Ma non è solo la Sicilia nel caos. Anche in Puglia, dove il Pdl per la seconda volta, ha perso la presidenza della regione guidata da Nichi Vendola, qualche crepa si intravede. «Per giochi di potere, per non candidare la Poli Bortone e accordarsi con l'Udc hanno riconsegnato la giunta a Vendola nonostante il 52% dei pugliesi abbia votato contro di lui», dice Giammarco Surico, deputato regionale del Pdl con oltre 10mila preferenze. Surico è primario di oncologia a Lecce, ha lavorato negli Stati uniti dove ha ottenuto anche dei riconoscimenti (il premio Harvard nel 2002). È entrato nel Pdl senza essere passato né per Fi né per An («in gioventù simpatizzavo per i socialisti») ed ora si è schierato con Fini ed è vicecoordinatore dei 75 circoli di Generazione Italia.

Opposta la trafila del consigliere provinciale napoletano Giovanni Bellerè. Lui la politica l'ha masticata fin dal bambino (suo padre era parlamentare europeo di An) adesso è consigliere provinciale a Napoli: «Ho vinto per due volte nel collegio di Pecoraro Scanio dove il centro-destra non era mai passato ma quando si è trattato di fare la giunta al mio posto è entrata la meteorina di Emilio Fede (Giovanna Del Giudice, ndr)».

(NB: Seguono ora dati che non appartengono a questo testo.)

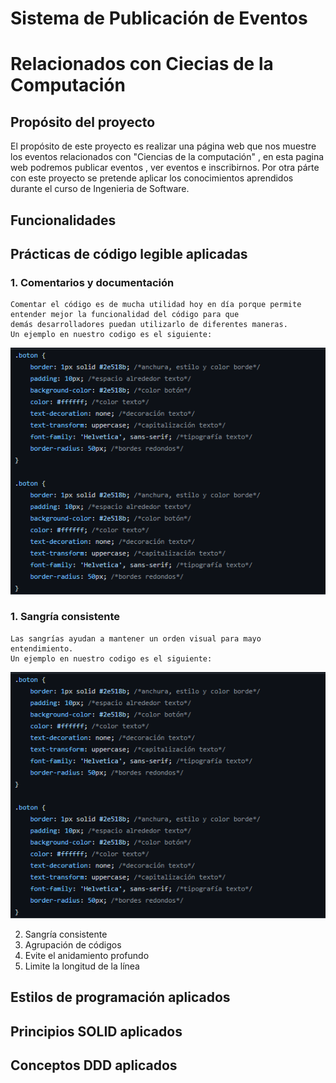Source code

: # Sistema de Publicación de Eventos 
# Relacionados con Ciecias de la Computación

## Propósito del proyecto

El propósito de este proyecto es realizar una página web que nos muestre los
eventos relacionados con "Ciencias de la computación" , en esta pagina web podremos publicar eventos 
, ver eventos e inscribirnos. Por otra párte con este proyecto se pretende aplicar los conocimientos aprendidos
durante el curso de Ingenieria de Software.

## Funcionalidades

## Prácticas de código legible aplicadas

### 1. Comentarios y documentación 

    Comentar el código es de mucha utilidad hoy en día porque permite entender mejor la funcionalidad del código para que
    demás desarrolladores puedan utilizarlo de diferentes maneras. 
    Un ejemplo en nuestro codigo es el siguiente:
    
  ![Screenshot](screen1.png)
    
### 1. Sangría consistente 

    Las sangrías ayudan a mantener un orden visual para mayo entendimiento.
    Un ejemplo en nuestro codigo es el siguiente:
    
  ![Screenshot](screen1.png)
    
    
    
    
2. Sangría consistente
3. Agrupación de códigos
4. Evite el anidamiento profundo
5. Limite la longitud de la línea


## Estilos de programación aplicados


## Principios SOLID aplicados

## Conceptos DDD aplicados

Continuando a salire, ci si imbatte nell'ex sindaco di Latina Vincenzo Zaccheo, nell'assessore viterbese Claudio Taglio. Ma sono soprattutto le nuove generazioni che sembrano attratte dal progetto finiano, anche al Nord. Niccolò Fraschini ha solo 24 anni, è consigliere comunale a Pavia. Il suo primo partito è stato Fi dove è entrato a 16 e da allora non ha più abbandonato il partito. Ora però ha lasciato Berlusconi per Fini: «Sono deluso, ci credevo nella rivoluzione liberale e invece di tutto ci occupiamo tranne che di vere riforme». È chiaro che la concorrenza dei finiani qui al Nord è soprattutto con il Pdl, ma non solo.

A Padova sono nati già 25 circoli: «Non è tutta gente di destra o che ha fatto politica – spiega Tommaso Tommasi, vicepresidente circoscizionale – molti provengono dalla cosiddetta società civile, soprattutto professionisti e molti universitari, per noi è un cambiamento forte perché entriamo in settori che prima erano monopolio della sinistra». Resta da capire se queste truppe "fai da te" siano strutturate per fare il grande salto: Fini ha preso il largo, ora deve dimostrare di avere davanti abbastanza acqua a disposizione per fare la traversata.